Published on November 9th, 2015 | by Dar as-Sunnah Publishers | Views: 3941

UWT

The Wisdom & (Sexual) Etiquettes of Marriage

Excerpt from ‘Saydil Khatir’ of Imam Ibn al-Jawzi

This is an excerpt taken from excellent works of Imam ibn al-Jawzi from the period 510 AH – 12 Ramadan, 597 AH/ 1116 AD – 14 June 1201 AD. The Imam has made incredible observations that surpasses what was scientifically possible for his time; that can also derive lessons for our time in relation to the wisdom and etiquettes of marriage.

“Upon contemplating the benefits, meanings and nature of marriage, I found out that the main reason for its existence is to bring forth offspring because naturally the living constantly undergoes a process of decomposition from which a part transforms into nutrition while the rest comes to an end. Thus, should this worldly life be intended to last for a certain time and such bodies are created mortal, then the feature of offspring was originated to replace the source [i.e. ensure continuity of human life]. However, since the process of sexual intercourse and intimacy requires and entails uncovering body parts and exposure to what a human despises per se, which are acts that honourable innate natures disdain, Allah implanted lust in people to encourage them to accept and embrace such acts, and hence achieve the purpose of marriage.

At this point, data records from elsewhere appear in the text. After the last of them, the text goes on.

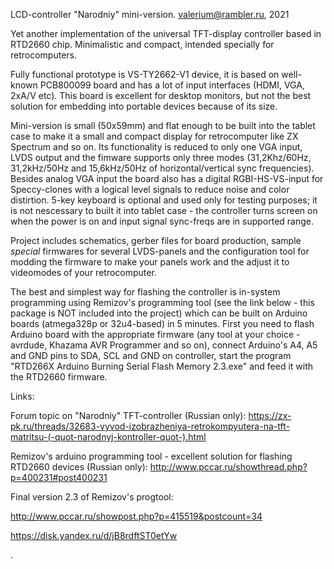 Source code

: LCD-controller "Narodniy" mini-version. 
valerium@rambler.ru, 2021

Yet another implementation of the universal TFT-display controller based in RTD2660 chip.
Minimalistic and compact, intended specially for retrocomputers.

Fully functional prototype is VS-TY2662-V1 device, it is based on well-known PCB800099 board and has 
a lot of input interfaces (HDMI, VGA, 2xA/V etc). This board is excellent for desktop monitors, but 
not the best solution for embedding into portable devices because of its size. 

Mini-version is small (50x59mm) and flat enough to be built into the tablet case to make it a small and 
compact display for retrocomputer like ZX Spectrum and so on. Its functionality is reduced to only one 
VGA input, LVDS output and the fimware supports only three modes (31,2Khz/60Hz, 31,2kHz/50Hz and 
15,6kHz/50Hz of horizontal/vertical sync frequencies). 
Besides analog VGA input the board also has a digital RGBI-HS-VS-input for Speccy-clones with a logical 
level signals to reduce noise and color distirtion.
5-key keyboard is optional and used only for testing purposes; it is not nescessary to built it into 
tablet case - the controller turns screen on when the power is on and input signal sync-freqs are in 
supported range.

Project includes schematics, gerber files for board production, sample *special* firmwares for several 
LVDS-panels and the configuration tool for modding the firmware to make your panels work and the adjust 
it to videomodes of your retrocomputer.

The best and simplest way for flashing the controller is in-system programming using Remizov's programming 
tool (see the link below - this package is NOT included into the project) which can be built on Arduino 
boards (atmega328p or 32u4-based) in 5 minutes.
First you need to flash Arduino board with the appropriate firmware (any tool at your choice - avrdude, 
Khazama AVR Programmer and so on), connect Arduino's A4, A5 and GND pins to SDA, SCL and GND on controller, 
start the program "RTD266X Arduino Burning Serial Flash Memory 2.3.exe" and feed it with the RTD2660 firmware.



Links:
     
Forum topic on "Narodniy" TFT-controller (Russian only):
https://zx-pk.ru/threads/32683-vyvod-izobrazheniya-retrokompyutera-na-tft-matritsu-(-quot-narodnyj-kontroller-quot-).html

Remizov's arduino programming tool - excellent solution for flashing RTD2660 devices (Russian only):
http://www.pccar.ru/showthread.php?p=400231#post400231


Final version 2.3 of Remizov's progtool:

http://www.pccar.ru/showpost.php?p=415519&postcount=34

https://disk.yandex.ru/d/jB8rdftST0etYw

.
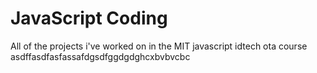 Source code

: # JavaScript Coding
All of the projects i've worked on in the MIT javascript idtech ota course
asdffasdfasfassafdgsdfggdgdghcxbvbvcbc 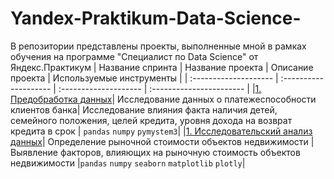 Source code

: # Yandex-Praktikum-Data-Science-
В репозитории представлены проекты, выполненные мной в рамках обучения на программе "Специалист по Data Science"  от Яндекс.Практикум
| Название спринта        | Название проекта      | Описание проекта      | Используемые инструменты |
| :--------------------   | :-------------------- | :-------------------- | :----------------------- |
|[1. Предобработка данных](https://github.com/FaridaIsk/Yandex-Praktikum-Data-Science-/tree/main/1.%20%D0%9F%D1%80%D0%B5%D0%B4%D0%BE%D0%B1%D1%80%D0%B0%D0%B1%D0%BE%D1%82%D0%BA%D0%B0%20%D0%B4%D0%B0%D0%BD%D0%BD%D1%8B%D1%85)| Исследование данных о платежеспособности клиентов банка| Исследование влияния факта наличия детей, семейного положения, целей кредита, уровня дохода на возврат кредита в срок | `pandas` `numpy` `pymystem3`|
|[1. Исследовательский анализ данных](https://github.com/FaridaIsk/Yandex-Praktikum-Data-Science-/tree/main/2.%20%D0%98%D1%81%D1%81%D0%BB%D0%B5%D0%B4%D0%BE%D0%B2%D0%B0%D1%82%D0%B5%D0%BB%D1%8C%D1%81%D0%BA%D0%B8%D0%B9%20%D0%B0%D0%BD%D0%B0%D0%BB%D0%B8%D0%B7%20%D0%B4%D0%B0%D0%BD%D0%BD%D1%8B%D1%85)| Определение рыночной стоимости объектов недвижимости |Выявление факторов, влияющих на рыночную стоимость объектов недвижимости |`pandas` `numpy` `seaborn` `matplotlib` `plotly`|
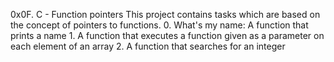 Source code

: 0x0F. C - Function pointers
	This project contains tasks which are based on the concept of pointers to functions.
	0. What's my name: A function that prints a name 
	1. A function that executes a function given as a parameter on each element of an array 
	2. A function that searches for an integer 
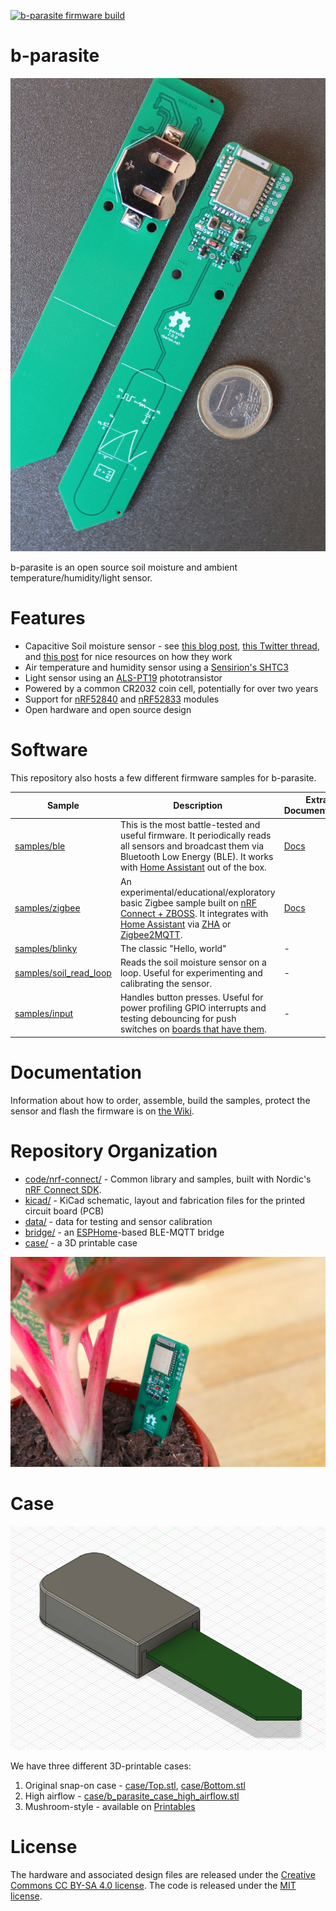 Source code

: [![b-parasite firmware build](https://github.com/rbaron/b-parasite/actions/workflows/b-parasite.yml/badge.svg?branch=main)](https://github.com/rbaron/b-parasite/actions/workflows/b-parasite.yml)

# b-parasite
<p align="center">
  <img src="img/resized/b-parasite-2.0.0.jpg" width="512px" border="0" alt="PCB front and back photo" />
</p>

b-parasite is an open source soil moisture and ambient temperature/humidity/light sensor.

# Features
* Capacitive Soil moisture sensor - see [this blog post](https://rbaron.net/blog/2021/04/05/How-capacitive-soil-moisture-sensors-work.html), [this Twitter thread](https://twitter.com/rbaron_/status/1367182806368071685), and [this post](https://wemakethings.net/2012/09/26/capacitance_measurement/) for nice resources on how they work
* Air temperature and humidity sensor using a [Sensirion's SHTC3](https://www.sensirion.com/en/environmental-sensors/humidity-sensors/digital-humidity-sensor-shtc3-our-new-standard-for-consumer-electronics/)
* Light sensor using an [ALS-PT19](https://everlighteurope.com/ambient-light-sensors/7/ALSPT19315CL177TR8.html) phototransistor
* Powered by a common CR2032 coin cell, potentially for over two years
* Support for [nRF52840](https://www.nordicsemi.com/products/nrf52840) and [nRF52833](https://www.nordicsemi.com/products/nrf52833) modules
* Open hardware and open source design

# Software
This repository also hosts a few different firmware samples for b-parasite.

|Sample|Description|Extra Documentation|
|---|---|---|
|[samples/ble](./code/nrf-connect/samples/ble)|This is the most battle-tested and useful firmware. It periodically reads all sensors and broadcast them via Bluetooth Low Energy (BLE). It works with [Home Assistant](https://www.home-assistant.io/) out of the box. |[Docs](./code/nrf-connect/samples/ble/README.md)|
|[samples/zigbee](./code/nrf-connect/samples/zigbee)| An experimental/educational/exploratory basic Zigbee sample built on [nRF Connect + ZBOSS](https://developer.nordicsemi.com/nRF_Connect_SDK/doc/latest/nrf/ug_zigbee.html). It integrates with [Home Assistant](https://www.home-assistant.io/) via [ZHA](https://www.home-assistant.io/integrations/zha) or [Zigbee2MQTT](https://www.zigbee2mqtt.io/). |[Docs](./code/nrf-connect/samples/zigbee/README.md)|
|[samples/blinky](./code/nrf-connect/samples/blinky)| The classic "Hello, world" |-|
|[samples/soil_read_loop](./code/nrf-connect/samples/soil_read_loop)| Reads the soil moisture sensor on a loop. Useful for experimenting and calibrating the sensor. |-|
|[samples/input](./code/nrf-connect/samples/input)| Handles button presses. Useful for power profiling GPIO interrupts and testing debouncing for push switches on [boards that have them](https://github.com/rbaron/b-parasite/wiki/Hardware-Versions). |-|

# Documentation
Information about how to order, assemble, build the samples, protect the sensor and flash the firmware is on [the Wiki](https://github.com/rbaron/b-parasite/wiki).

# Repository Organization
* [code/nrf-connect/](./code/nrf-connect/) - Common library and samples, built with Nordic's [nRF Connect SDK](https://www.nordicsemi.com/Products/Development-software/nrf-connect-sdk).
* [kicad/](./kicad/) - KiCad schematic, layout and fabrication files for the printed circuit board (PCB)
* [data/](data/) - data for testing and sensor calibration
* [bridge/](bridge/) - an [ESPHome](https://github.com/esphome/esphome)-based BLE-MQTT bridge
* [case/](case/) - a 3D printable case

<p align="center">
  <img src="img/resized/img2.jpg" border="0" alt="b-parasite stuck into a small plant vase" />
</p>

# Case
<p align="center">
  <img src="img/case/screenshot.png" alt="Render of the original 3D printable case" />
</p>

We have three different 3D-printable cases:
1. Original snap-on case - [case/Top.stl](./case/Top.stl), [case/Bottom.stl](./case/Bottom.stl)
2. High airflow - [case/b_parasite_case_high_airflow.stl](./case/b_parasite_case_high_airflow.stl)
3. Mushroom-style - available on [Printables](https://www.printables.com/model/456571-mushroomcap-for-b-parasite-soil-moisture-sensor)

# License
The hardware and associated design files are released under the [Creative Commons CC BY-SA 4.0 license](https://creativecommons.org/licenses/by-sa/4.0/).
The code is released under the [MIT license](https://opensource.org/licenses/MIT).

If a person desires to have an intelligent and healthy child, and at the same time enjoy himself, he should carefully select the female he allows himself to have intimate (marital) relation with.

Aside from the main purpose, I also noticed another purpose that is found in performing sexual intercourses [within marriage] – that is the discharging of the sperm [from the male organ] which otherwise becomes harmful should it be congested within the body for a long time. This is because sperm is dispatched from the fourth stage of digestion, thus its essence is the most nutritious and best of quality. Then it gathers and accumulates, for the body saves blood and semen as well as saliva, being one of the main pillars of the body, to maintain its strength and survival as if it fears its vanishing. Whenever sperm accumulates above normal levels it will disturb the body in a similar way to what urine congestion does to the body. In the case of semen, its intangible negative effect is more disturbing than that of the tangible effect of urine congestion, since semen congestion leads to severe diseases affecting the function of the brain, and can also be toxic.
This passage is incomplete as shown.